The government will restructure the cash-strapped Air Tanzania Company Limited (ATCL) in an effort to revive it.
The BusinessWeek reports that the government has appointed a team of experts to study and recommend the best way to restructure and run the company, according to the Transport permanent secretary, Dr Leonard Chamuriho.
He told BusinessWeek here last week that the team is told to come up with the nitty-gritty surrounding ATCL and propose ways of managing it, and the aviation sector as a whole, profitably.
It will also look at the right number of employees to run the organization.
“We are looking at a small group of about 20 competent staff and not a load of more than 150 working for a company that has just a single airplane,” he said.
Reports show that the cash-strapped ATCL generates about Sh300 million a month which is spent on paying salaries to about 166 workers and the remaining amount covers operational costs.
The appointed team, he said, comprises members from the Ministry of Works, Transport and Communication, other independent experts from within the transportation sector and the Attorney General’s chambers among others.
“The team has been at work for two weeks now and is expected to have its recommendations ready within a month…..We expect it to come up with its recommendations regarding what should be done with the management and trickle down to the rest of the staff,” he said.

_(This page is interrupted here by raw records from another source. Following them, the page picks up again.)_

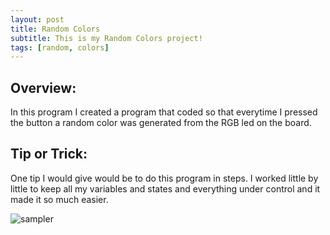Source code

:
 ```yaml
---
layout: post
title: Random Colors
subtitle: This is my Random Colors project!
tags: [random, colors]
---
```


## Overview:
In this program I created a program that coded so that everytime I pressed the button a random color was generated from the RGB led on the board. 

## Tip or Trick:
One tip I would give would be to do this program in steps. I worked little by little to keep all my variables and states and everything under control and it made it so much easier. 


![sampler](https://luciasher.github.io/img/RANDOM.png)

He however declined to say whether the government planned to bring in foreign experts from countries that have successful airlines such as Rwanda, Kenya, South Africa and Ethiopia.
During a recent meeting with Rwandan President Paul Kagame in Dar es Salaam, President John Maguli said it was during his first trip to Kigali that his counterpart (Mr Kagame) gave him the tips on how to revive ATCL using the RwandAir model.

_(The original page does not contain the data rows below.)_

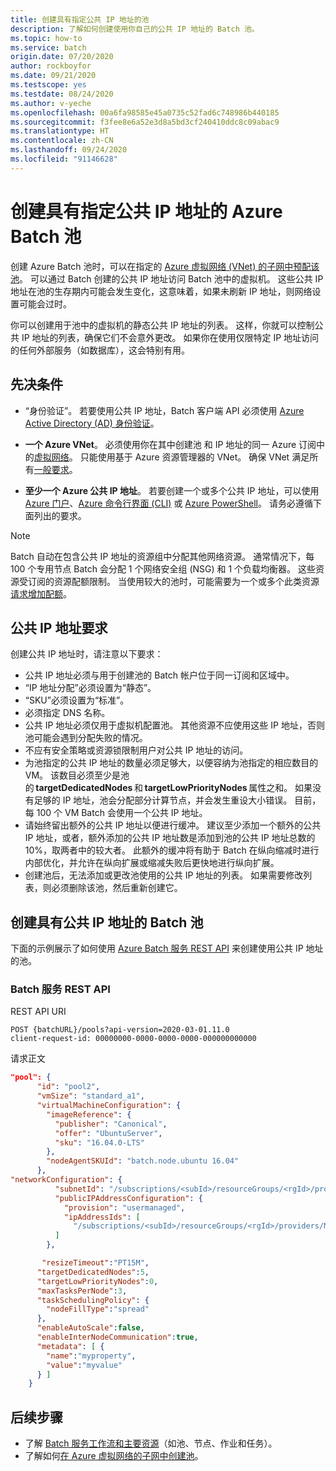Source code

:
 ```yaml
---
title: 创建具有指定公共 IP 地址的池
description: 了解如何创建使用你自己的公共 IP 地址的 Batch 池。
ms.topic: how-to
ms.service: batch
origin.date: 07/20/2020
author: rockboyfor
ms.date: 09/21/2020
ms.testscope: yes
ms.testdate: 08/24/2020
ms.author: v-yeche
ms.openlocfilehash: 00a6fa98585e45a0735c52fad6c748986b440185
ms.sourcegitcommit: f3fee8e6a52e3d8a5bd3cf240410ddc8c09abac9
ms.translationtype: HT
ms.contentlocale: zh-CN
ms.lasthandoff: 09/24/2020
ms.locfileid: "91146628"
---
```

<!--Prerequisites Pass-->
# <a name="create-an-azure-batch-pool-with-specified-public-ip-addresses"></a>创建具有指定公共 IP 地址的 Azure Batch 池

创建 Azure Batch 池时，可以在指定的 [Azure 虚拟网络 (VNet) 的子网中预配该池](batch-virtual-network.md)。 可以通过 Batch 创建的公共 IP 地址访问 Batch 池中的虚拟机。 这些公共 IP 地址在池的生存期内可能会发生变化，这意味着，如果未刷新 IP 地址，则网络设置可能会过时。

你可以创建用于池中的虚拟机的静态公共 IP 地址的列表。 这样，你就可以控制公共 IP 地址的列表，确保它们不会意外更改。 如果你在使用仅限特定 IP 地址访问的任何外部服务（如数据库），这会特别有用。

<!--Not Available on [Create an Azure Batch pool without public IP addresses](./batch-pool-no-public-ip-address.md)-->

## <a name="prerequisites"></a>先决条件

- “身份验证”。 若要使用公共 IP 地址，Batch 客户端 API 必须使用 [Azure Active Directory (AD) 身份验证](batch-aad-auth.md)。

- **一个 Azure VNet**。 必须使用你在其中创建池 和 IP 地址的同一 Azure 订阅中的[虚拟网络](batch-virtual-network.md)。 只能使用基于 Azure 资源管理器的 VNet。 确保 VNet 满足所有[一般要求](batch-virtual-network.md#vnet-requirements)。

- **至少一个 Azure 公共 IP 地址**。 若要创建一个或多个公共 IP 地址，可以使用 [Azure 门户](../virtual-network/virtual-network-public-ip-address.md#create-a-public-ip-address)、[Azure 命令行界面 (CLI)](https://docs.azure.cn/cli/network/public-ip#az-network-public-ip-create) 或 [Azure PowerShell](https://docs.microsoft.com/powershell/module/az.network/new-azpublicipaddress)。 请务必遵循下面列出的要求。

> [!NOTE]
> Batch 自动在包含公共 IP 地址的资源组中分配其他网络资源。 通常情况下，每 100 个专用节点 Batch 会分配 1 个网络安全组 (NSG) 和 1 个负载均衡器。 这些资源受订阅的资源配额限制。 当使用较大的池时，可能需要为一个或多个此类资源[请求增加配额](batch-quota-limit.md#increase-a-quota)。

## <a name="public-ip-address-requirements"></a>公共 IP 地址要求

创建公共 IP 地址时，请注意以下要求：

- 公共 IP 地址必须与用于创建池的 Batch 帐户位于同一订阅和区域中。
- “IP 地址分配”必须设置为“静态”。
- “SKU”必须设置为“标准”。
- 必须指定 DNS 名称。
- 公共 IP 地址必须仅用于虚拟机配置池。 其他资源不应使用这些 IP 地址，否则池可能会遇到分配失败的情况。
- 不应有安全策略或资源锁限制用户对公共 IP 地址的访问。
- 为池指定的公共 IP 地址的数量必须足够大，以便容纳为池指定的相应数目的 VM。 该数目必须至少是池的 **targetDedicatedNodes** 和 **targetLowPriorityNodes** 属性之和。 如果没有足够的 IP 地址，池会分配部分计算节点，并会发生重设大小错误。 目前，每 100 个 VM Batch 会使用一个公共 IP 地址。
- 请始终留出额外的公共 IP 地址以便进行缓冲。 建议至少添加一个额外的公共 IP 地址，或者，额外添加的公共 IP 地址数是添加到池的公共 IP 地址总数的 10%，取两者中的较大者。 此额外的缓冲将有助于 Batch 在纵向缩减时进行内部优化，并允许在纵向扩展或缩减失败后更快地进行纵向扩展。
- 创建池后，无法添加或更改池使用的公共 IP 地址的列表。 如果需要修改列表，则必须删除该池，然后重新创建它。

## <a name="create-a-batch-pool-with-public-ip-addresses"></a>创建具有公共 IP 地址的 Batch 池

下面的示例展示了如何使用 [Azure Batch 服务 REST API](https://docs.microsoft.com/rest/api/batchservice/pool/add) 来创建使用公共 IP 地址的池。

### <a name="batch-service-rest-api"></a>Batch 服务 REST API

REST API URI

```http
POST {batchURL}/pools?api-version=2020-03-01.11.0
client-request-id: 00000000-0000-0000-0000-000000000000
```

请求正文

```json
"pool": {
      "id": "pool2",
      "vmSize": "standard_a1",
      "virtualMachineConfiguration": {
        "imageReference": {
          "publisher": "Canonical",
          "offer": "UbuntuServer",
          "sku": "16.04.0-LTS"
        },
        "nodeAgentSKUId": "batch.node.ubuntu 16.04"
      },
"networkConfiguration": {
          "subnetId": "/subscriptions/<subId>/resourceGroups/<rgId>/providers/Microsoft.Network/virtualNetworks/<vNetId>/subnets/<subnetId>",
          "publicIPAddressConfiguration": {
            "provision": "usermanaged",
            "ipAddressIds": [
              "/subscriptions/<subId>/resourceGroups/<rgId>/providers/Microsoft.Network/publicIPAddresses/<publicIpId>"
          ]
        },

       "resizeTimeout":"PT15M",
      "targetDedicatedNodes":5,
      "targetLowPriorityNodes":0,
      "maxTasksPerNode":3,
      "taskSchedulingPolicy": {
        "nodeFillType":"spread"
      }, 
      "enableAutoScale":false,
      "enableInterNodeCommunication":true,
      "metadata": [ {
        "name":"myproperty",
        "value":"myvalue"
      } ]
    }
```

## <a name="next-steps"></a>后续步骤

- 了解 [Batch 服务工作流和主要资源](batch-service-workflow-features.md)（如池、节点、作业和任务）。
- 了解如何[在 Azure 虚拟网络的子网中创建池](batch-virtual-network.md)。

<!--Not Avaialble on [creating an Azure Batch pool without public IP addresses](./batch-pool-no-public-ip-address.md)-->

<!-- Update_Description: update meta properties, wording update, update link -->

RwandAir has existed for 14 years now but so far, it has a fleet of eight aircrafts to its name, plying domestic, regional and international destinations from its Kigali hub to Tanzania, Kenya, Uganda, Burundi, South Sudan, Zambia, the Democratic Republic of Congo, Gabon, Ghana, Cameroon, Nigeria, South Africa, Belgium and the United Arab Emirates. It also operates to several other destinations through code sharing agreements.

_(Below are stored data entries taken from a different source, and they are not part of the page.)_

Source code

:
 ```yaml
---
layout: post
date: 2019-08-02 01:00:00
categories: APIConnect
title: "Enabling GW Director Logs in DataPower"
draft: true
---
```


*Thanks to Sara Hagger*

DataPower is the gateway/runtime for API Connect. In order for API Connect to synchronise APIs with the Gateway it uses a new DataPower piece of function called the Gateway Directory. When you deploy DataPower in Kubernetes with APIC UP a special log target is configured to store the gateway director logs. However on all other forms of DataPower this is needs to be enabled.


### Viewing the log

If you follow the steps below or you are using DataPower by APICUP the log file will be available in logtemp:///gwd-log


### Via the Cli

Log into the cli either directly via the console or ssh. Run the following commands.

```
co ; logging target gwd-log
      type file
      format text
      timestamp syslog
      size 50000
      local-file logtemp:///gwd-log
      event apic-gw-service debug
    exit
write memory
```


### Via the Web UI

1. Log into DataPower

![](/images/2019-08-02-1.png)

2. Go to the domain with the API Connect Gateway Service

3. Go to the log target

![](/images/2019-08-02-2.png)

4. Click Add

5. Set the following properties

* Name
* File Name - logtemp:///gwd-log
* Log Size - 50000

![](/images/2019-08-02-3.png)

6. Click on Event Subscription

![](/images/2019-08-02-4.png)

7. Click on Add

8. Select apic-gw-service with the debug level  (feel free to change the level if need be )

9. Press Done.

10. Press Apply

“I copied from him (President Kagame) and if everything goes according to plans, ATCL will receive two aircrafts before September this year,” Dr Magufuli said at State House on July 1, 2016.
And true to Dr Magufuli’s promise and in what shows the government’s seriousness in reviving ATCL, Dr Chamuriho told The Citizen that the government had already paid a down payment of Sh36 billion for the purchase of two aircrafts.
The airlines are the twin-engined, medium range, turboprop Bombardier Q400 series while plans are underway to buy two more.
“Our plan is to initially start with the two in the interim before purchasing two more…the two aircrafts are expected to operate both locally and international routes mainly in East Africa though,” he said without revealing the planned routes.
After completing payments for the turboprop aircrafts, the government will shift to the ordering of two more jet aircrafts.
The government’s decision seems to concur with the advice given by the first board chairman for the company during its days as Air Tanzania Corporation, Sir Andy Chande, who told The Citizen in a recent interview that in reviving the airline, there is need to ensure that all current financial liabilities of ATCL are taken over or are frozen for a period.
“Secondly, a Committee of at least four persons experienced in management should take stock of the present manpower whose employment should be terminated and who should be asked to reapply for the positions where they have the necessary qualifications and experience,” Sir Chande said recently.
He said the company should also work out domestic and regional destinations where flights can begin operations as soon as suitable aircraft and manpower are obtained.
Early this year, in a bid to continue operations ATCL resumed its Dar es Salaam Kigoma route via its De-Havilland Dash 8 Q300 Aircraft, which had been undergoing maintenance. The aircraft had been offline for a brief period for major servicing and maintenance at the company’s maintenance facility at the JNIA under the local ATCL maintenance crew.